Em todas as ciências, a exemplo da aritmética, a verdade só se deixa descobrir por composição e decomposição. Se o raciocínio ordinário não é dotado dessa mesma justeza, é porque ainda não encontrou regras certas para compor e decompor as ideias sempre com exatidão, o que por sua vez provém de não ter sabido como determiná-las (CONDILLAC, 2018, p. 286).

 

Estritamente analítica, essa concepção de conhecimento repousa sobre a tese de que conhecer é tornar nítido aquilo que a experiência nos oferece de forma confusa, isto é, separar o que os sentidos nos apresentam misturado, formando, desse modo, um sistema, como ressaltará o autor, na mesma carta ao Conde Potocki: “É nossa atividade que extrai de nossas sensações tudo aquilo que elas encerram.” (CONDILLAC, 1948, p. 553). Essa atividade é a própria análise, operação mental que envolve um duplo movimento de distinção, ou separação de seus objetos e de reconstituição da ordem e das relações sob as quais eles se apresentam. Afirma Condillac, no Tratado dos sistemas:

O método que emprego para fazer esses sistemas, eu chamo de análise. Pode-se ver que ele encerra duas operações: decompor e compor. Pela primeira, separamos todas ideias que pertencem a um assunto e as examinamos até que tenhamos descoberto a ideia que deve ter sido o germe de todas as outras. Pela segunda, as dispomos conforme a ordem de sua geração. Mas quanto mais mal feita for a decomposição, tanto mais distantes estaremos de apreender a verdadeira geração (CONDILLAC, 1947, p. 213, nota b).

           

Embora, em sua obra posterior, o autor vá esposar a opinião de que essas operações podem, em certa medida, ser realizadas pelos sentidos, sem o auxílio da linguagem, os signos linguísticos são, desde o Ensaio, as ferramentas indispensáveis para seu desenvolvimento pleno. Não por acaso, em suas últimas obras, Condillac vai defender a tese de que as línguas devem ser entendidas como diferentes métodos analíticos, segundo se pode ler em A Língua dos cálculos, obra póstuma do filósofo: “Toda língua é um método analítico, e todo método analítico é uma língua.” (CONDILLAC, 2016, p. 213). Desenvolvida em toda sua amplitude apenas na obra tardia, essa concepção da linguagem como método de análise, vale notar, já se insinua no Ensaio, onde a necessidade de analisar a experiência e a utilidade da linguagem para esse fim são exploradas de forma extensa e constituem elementos sem os quais o filósofo não seria capaz de explicar o surgimento das faculdades superiores do espírito.

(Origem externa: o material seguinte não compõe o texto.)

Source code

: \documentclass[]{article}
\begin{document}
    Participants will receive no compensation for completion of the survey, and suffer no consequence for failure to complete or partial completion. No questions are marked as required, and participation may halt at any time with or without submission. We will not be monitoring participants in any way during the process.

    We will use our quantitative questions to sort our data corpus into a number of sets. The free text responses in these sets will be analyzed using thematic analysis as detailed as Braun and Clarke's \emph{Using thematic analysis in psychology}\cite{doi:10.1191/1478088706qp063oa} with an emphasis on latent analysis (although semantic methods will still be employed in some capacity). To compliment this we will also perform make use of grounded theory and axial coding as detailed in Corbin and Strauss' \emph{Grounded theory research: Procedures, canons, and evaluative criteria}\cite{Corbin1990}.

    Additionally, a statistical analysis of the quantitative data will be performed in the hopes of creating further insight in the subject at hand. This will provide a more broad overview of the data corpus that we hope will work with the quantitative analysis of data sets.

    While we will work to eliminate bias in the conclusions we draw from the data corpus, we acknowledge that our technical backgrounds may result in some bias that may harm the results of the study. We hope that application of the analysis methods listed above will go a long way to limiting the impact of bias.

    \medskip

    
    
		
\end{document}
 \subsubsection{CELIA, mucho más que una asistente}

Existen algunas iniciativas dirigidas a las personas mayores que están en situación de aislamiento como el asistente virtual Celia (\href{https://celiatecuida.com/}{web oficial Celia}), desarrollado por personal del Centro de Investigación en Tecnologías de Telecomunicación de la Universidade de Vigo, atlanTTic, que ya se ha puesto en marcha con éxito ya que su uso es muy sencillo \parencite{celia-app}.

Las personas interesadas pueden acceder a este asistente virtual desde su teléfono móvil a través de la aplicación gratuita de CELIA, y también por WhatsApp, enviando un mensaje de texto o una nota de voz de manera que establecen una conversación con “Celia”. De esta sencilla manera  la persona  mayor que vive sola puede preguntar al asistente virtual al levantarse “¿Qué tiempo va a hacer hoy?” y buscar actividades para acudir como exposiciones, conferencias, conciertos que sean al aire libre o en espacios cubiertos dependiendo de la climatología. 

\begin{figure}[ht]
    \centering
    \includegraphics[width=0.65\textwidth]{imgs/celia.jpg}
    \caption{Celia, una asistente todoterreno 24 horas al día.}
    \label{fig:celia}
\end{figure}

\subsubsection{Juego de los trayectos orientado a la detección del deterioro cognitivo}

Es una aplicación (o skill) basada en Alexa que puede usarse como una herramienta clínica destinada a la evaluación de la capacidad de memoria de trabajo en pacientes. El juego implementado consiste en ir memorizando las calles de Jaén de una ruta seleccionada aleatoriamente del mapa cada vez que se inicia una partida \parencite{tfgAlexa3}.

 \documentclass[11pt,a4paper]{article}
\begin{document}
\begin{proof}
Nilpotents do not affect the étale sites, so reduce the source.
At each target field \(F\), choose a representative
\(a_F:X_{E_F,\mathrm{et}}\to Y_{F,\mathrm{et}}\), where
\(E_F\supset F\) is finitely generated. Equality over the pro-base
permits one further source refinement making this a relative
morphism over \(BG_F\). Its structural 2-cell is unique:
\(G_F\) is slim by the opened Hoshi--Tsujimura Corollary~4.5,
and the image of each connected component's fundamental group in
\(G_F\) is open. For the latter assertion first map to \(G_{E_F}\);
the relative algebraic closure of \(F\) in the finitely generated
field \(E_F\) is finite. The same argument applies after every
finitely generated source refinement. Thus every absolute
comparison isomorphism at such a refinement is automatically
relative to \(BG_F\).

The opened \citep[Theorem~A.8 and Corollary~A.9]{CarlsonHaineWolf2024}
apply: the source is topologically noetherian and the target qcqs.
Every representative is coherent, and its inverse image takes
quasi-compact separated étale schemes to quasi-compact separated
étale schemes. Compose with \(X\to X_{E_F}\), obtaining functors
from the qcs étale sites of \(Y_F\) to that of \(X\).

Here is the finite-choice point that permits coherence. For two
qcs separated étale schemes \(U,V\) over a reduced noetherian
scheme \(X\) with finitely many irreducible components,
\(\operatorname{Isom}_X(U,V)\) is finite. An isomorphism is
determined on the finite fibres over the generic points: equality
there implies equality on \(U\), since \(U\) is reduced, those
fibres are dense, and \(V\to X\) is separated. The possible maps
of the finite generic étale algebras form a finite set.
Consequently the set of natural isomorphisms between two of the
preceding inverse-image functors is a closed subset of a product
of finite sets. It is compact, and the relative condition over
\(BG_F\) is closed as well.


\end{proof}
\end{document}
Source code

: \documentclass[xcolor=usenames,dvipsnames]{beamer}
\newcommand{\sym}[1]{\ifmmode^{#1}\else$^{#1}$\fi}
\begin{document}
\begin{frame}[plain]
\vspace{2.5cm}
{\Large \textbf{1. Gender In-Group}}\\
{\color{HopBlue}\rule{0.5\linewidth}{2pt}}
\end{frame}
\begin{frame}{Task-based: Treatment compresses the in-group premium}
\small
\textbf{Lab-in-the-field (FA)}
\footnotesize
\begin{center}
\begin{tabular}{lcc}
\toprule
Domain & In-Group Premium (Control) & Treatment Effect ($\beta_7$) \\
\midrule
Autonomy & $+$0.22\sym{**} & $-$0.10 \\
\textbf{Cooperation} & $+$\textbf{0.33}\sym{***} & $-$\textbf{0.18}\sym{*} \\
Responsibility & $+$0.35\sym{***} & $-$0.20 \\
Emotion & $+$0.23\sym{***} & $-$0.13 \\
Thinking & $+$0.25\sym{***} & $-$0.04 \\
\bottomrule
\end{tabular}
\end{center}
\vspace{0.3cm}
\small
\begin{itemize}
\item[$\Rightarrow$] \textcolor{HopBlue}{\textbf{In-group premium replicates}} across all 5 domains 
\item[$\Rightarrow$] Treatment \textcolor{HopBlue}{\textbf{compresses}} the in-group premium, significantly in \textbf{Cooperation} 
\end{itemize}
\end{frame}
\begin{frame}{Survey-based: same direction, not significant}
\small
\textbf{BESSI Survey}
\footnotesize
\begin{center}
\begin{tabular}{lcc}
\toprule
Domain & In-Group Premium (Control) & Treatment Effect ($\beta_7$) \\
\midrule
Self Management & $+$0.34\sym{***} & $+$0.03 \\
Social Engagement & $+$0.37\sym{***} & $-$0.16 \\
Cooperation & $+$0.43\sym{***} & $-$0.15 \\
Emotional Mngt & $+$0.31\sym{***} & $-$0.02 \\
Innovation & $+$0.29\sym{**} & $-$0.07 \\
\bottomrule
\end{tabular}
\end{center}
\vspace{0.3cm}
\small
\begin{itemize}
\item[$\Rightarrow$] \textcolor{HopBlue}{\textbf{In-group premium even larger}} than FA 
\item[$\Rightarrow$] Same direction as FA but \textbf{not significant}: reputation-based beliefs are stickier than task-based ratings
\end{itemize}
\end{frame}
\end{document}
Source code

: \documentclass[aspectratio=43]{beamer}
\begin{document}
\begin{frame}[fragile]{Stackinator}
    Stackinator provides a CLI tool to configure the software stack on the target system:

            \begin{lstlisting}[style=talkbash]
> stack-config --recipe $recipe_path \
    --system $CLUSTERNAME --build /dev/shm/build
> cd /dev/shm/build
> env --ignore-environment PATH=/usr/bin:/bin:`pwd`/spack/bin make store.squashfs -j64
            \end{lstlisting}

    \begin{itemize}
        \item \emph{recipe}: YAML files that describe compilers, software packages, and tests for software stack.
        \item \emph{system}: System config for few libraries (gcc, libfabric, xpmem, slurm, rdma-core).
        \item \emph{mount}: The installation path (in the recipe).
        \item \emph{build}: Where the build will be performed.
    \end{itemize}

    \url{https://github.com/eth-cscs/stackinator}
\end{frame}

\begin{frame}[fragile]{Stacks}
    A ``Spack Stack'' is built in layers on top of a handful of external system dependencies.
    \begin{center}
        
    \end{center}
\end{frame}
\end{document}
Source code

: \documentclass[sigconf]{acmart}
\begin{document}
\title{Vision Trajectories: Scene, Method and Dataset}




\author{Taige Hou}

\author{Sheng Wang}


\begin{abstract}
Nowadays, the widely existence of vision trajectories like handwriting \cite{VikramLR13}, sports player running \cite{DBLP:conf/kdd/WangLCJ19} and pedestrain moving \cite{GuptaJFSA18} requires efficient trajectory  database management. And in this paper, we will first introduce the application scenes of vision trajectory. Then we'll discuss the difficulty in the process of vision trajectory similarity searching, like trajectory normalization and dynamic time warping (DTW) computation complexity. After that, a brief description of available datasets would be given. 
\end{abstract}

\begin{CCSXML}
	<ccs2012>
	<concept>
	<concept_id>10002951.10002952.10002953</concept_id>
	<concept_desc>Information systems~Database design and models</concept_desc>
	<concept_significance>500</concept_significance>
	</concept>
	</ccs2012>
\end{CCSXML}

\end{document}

Esse aspecto, no entanto, não esgota a relação entre linguagem e pensamento, em Condillac. As sensações, as quais constituem a referência última dos termos linguísticos, nos afetam de modo prazeroso ou doloroso, ligam-se a diferentes ideias e adquirem diferentes valores, que vão infletir sobre o sentido das palavras. Esse último, aliás, evocará significados acessórios que vão depender de contingências históricas peculiares às diferentes comunidades humanas. Ou seja, a língua não só é determinante para o desenvolvimento pleno do pensamento, mas, simultaneamente, reflete o que o filósofo chamará de “gênio das nações” e, simultaneamente, reflui sobre ele, contribuindo para sua formação. Os termos linguísticos não apenas servem à análise, mas, além disso, seus usos exprimem e condicionam o caráter dos povos, refletindo suas inclinações e valorações. Em síntese, a linguagem de cada povo expressa diversos aspectos e valores de suas culturas, conforme o termo, que designa esta ou aquela ideia principal, se faz acompanhar do que o Condillac chama de ideias acessórias.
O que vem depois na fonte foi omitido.